→ **DIRECTIONS**: The records below must be output exactly, with no images carried over.

____ MATERIAL FOR THIS TASK

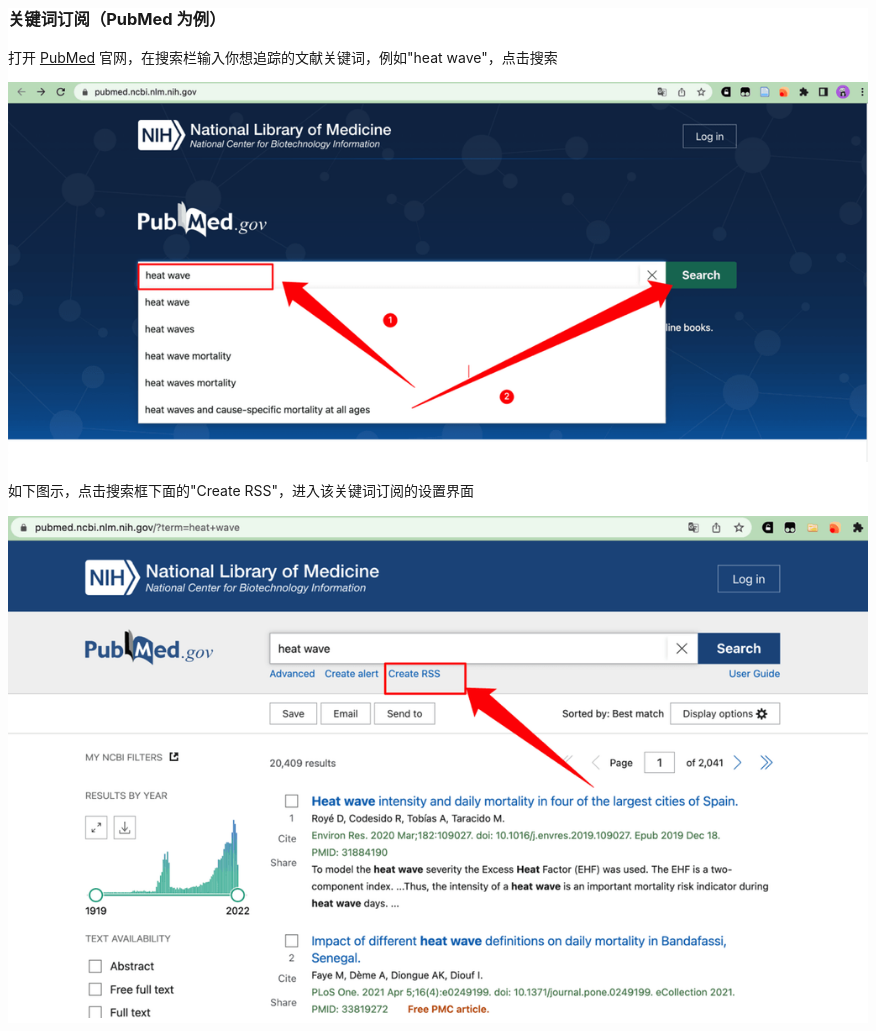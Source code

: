 ### 关键词订阅（PubMed 为例）

打开 [PubMed](https://pubmed.ncbi.nlm.nih.gov/) 官网，在搜索栏输入你想追踪的文献关键词，例如"heat wave"，点击搜索

![PubMed](../assets/images/feed-22.png)

如下图示，点击搜索框下面的"Create RSS"，进入该关键词订阅的设置界面

![PubMed订阅](../assets/images/feed-23.png)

________

→ **TASK ANSWER**:
Source code

: ### 关键词订阅（PubMed 为例）

打开 [PubMed](https://pubmed.ncbi.nlm.nih.gov/) 官网，在搜索栏输入你想追踪的文献关键词，例如"heat wave"，点击搜索

![PubMed](../assets/images/feed-22.png)

如下图示，点击搜索框下面的"Create RSS"，进入该关键词订阅的设置界面

![PubMed订阅](../assets/images/feed-23.png)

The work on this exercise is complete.